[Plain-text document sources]
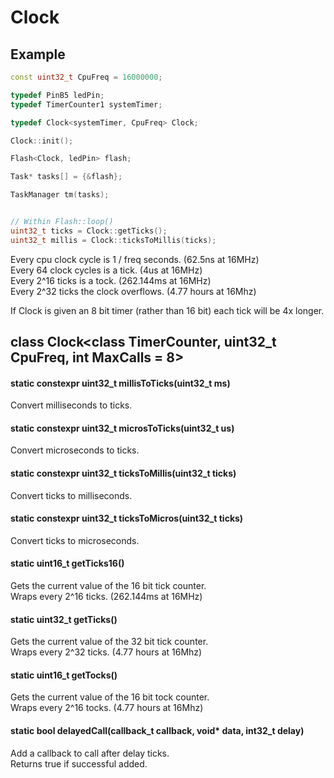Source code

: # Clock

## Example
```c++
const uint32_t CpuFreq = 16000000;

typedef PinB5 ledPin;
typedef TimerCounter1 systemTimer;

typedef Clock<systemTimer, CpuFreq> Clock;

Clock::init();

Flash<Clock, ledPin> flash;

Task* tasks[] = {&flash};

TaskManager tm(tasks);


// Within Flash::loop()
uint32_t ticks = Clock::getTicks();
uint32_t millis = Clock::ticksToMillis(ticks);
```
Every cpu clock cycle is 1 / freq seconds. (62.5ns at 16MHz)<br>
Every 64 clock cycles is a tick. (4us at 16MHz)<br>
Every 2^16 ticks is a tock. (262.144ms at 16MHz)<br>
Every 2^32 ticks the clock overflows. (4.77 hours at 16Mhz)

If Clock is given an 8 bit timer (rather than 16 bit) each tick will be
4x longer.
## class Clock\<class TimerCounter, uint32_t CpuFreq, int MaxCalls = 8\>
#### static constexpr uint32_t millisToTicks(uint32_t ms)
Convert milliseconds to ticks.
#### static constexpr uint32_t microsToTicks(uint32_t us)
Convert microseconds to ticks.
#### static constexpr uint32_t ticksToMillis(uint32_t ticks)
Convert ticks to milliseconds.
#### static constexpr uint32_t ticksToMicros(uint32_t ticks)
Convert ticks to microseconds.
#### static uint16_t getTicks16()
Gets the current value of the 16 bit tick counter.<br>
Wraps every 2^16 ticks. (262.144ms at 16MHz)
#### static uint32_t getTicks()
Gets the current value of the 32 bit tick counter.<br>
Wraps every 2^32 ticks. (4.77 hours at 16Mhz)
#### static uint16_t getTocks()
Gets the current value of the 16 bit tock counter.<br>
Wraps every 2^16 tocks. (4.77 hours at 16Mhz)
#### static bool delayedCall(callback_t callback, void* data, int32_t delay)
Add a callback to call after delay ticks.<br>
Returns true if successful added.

--

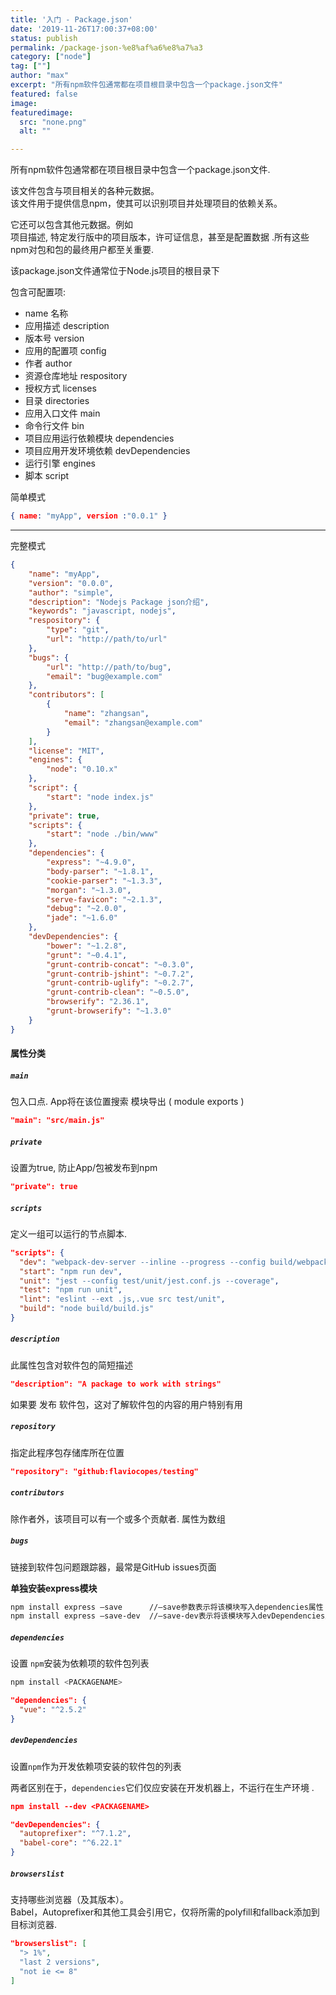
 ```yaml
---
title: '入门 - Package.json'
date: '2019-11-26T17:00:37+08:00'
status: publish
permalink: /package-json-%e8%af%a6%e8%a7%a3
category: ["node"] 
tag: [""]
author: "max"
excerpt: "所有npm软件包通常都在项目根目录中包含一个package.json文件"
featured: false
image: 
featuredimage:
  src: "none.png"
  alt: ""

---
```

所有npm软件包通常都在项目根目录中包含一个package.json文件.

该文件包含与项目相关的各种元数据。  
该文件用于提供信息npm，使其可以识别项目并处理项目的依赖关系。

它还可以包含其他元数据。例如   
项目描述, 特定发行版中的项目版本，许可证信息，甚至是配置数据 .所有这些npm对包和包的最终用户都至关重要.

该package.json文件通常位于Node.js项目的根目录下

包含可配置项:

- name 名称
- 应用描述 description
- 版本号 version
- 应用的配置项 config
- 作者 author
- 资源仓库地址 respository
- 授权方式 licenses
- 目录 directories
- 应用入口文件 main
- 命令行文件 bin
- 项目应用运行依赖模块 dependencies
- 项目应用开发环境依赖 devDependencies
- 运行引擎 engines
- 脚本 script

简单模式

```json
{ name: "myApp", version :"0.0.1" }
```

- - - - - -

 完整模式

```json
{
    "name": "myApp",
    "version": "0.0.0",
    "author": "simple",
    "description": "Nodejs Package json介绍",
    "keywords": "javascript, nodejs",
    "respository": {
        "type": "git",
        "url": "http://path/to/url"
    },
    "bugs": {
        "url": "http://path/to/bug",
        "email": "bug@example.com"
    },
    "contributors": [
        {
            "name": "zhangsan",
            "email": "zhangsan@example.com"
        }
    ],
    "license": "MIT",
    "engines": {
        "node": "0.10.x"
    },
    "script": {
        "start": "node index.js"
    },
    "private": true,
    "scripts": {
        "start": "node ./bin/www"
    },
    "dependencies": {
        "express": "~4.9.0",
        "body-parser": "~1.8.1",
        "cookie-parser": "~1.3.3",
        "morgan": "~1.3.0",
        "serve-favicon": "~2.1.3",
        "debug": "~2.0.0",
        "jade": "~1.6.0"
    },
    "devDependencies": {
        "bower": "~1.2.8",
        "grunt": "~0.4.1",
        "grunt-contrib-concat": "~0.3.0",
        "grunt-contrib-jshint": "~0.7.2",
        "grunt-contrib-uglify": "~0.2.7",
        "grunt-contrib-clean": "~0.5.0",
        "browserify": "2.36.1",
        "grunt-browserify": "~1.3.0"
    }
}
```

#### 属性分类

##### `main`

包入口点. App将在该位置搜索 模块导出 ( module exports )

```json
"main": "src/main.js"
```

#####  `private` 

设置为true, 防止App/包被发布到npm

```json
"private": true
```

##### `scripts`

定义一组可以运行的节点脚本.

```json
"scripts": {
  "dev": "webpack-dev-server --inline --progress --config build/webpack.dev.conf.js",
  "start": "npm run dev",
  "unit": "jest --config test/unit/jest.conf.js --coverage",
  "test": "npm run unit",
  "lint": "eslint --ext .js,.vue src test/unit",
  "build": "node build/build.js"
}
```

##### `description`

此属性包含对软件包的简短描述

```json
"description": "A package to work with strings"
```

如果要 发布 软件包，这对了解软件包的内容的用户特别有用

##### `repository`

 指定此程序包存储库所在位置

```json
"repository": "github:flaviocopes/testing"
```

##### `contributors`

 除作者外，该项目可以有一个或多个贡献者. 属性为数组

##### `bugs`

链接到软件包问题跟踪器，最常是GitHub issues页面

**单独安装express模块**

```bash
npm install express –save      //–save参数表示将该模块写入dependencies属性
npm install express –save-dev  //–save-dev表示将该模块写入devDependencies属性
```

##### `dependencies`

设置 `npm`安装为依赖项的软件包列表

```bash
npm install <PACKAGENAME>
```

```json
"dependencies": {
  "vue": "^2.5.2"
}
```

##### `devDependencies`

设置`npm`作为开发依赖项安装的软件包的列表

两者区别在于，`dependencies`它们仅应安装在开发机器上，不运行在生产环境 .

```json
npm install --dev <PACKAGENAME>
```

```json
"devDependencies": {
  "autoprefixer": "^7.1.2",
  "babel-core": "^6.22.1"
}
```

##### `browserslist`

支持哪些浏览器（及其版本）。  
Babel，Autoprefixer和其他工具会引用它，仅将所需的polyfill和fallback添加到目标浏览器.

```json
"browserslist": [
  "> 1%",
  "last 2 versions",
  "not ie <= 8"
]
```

* INSTRUCTIONS FOR THE TASK
In which lines of the records does the word "email" appear? Copy each of them.

* RESPONSE BELOW
        "email": "bug@example.com"
            "email": "zhangsan@example.com"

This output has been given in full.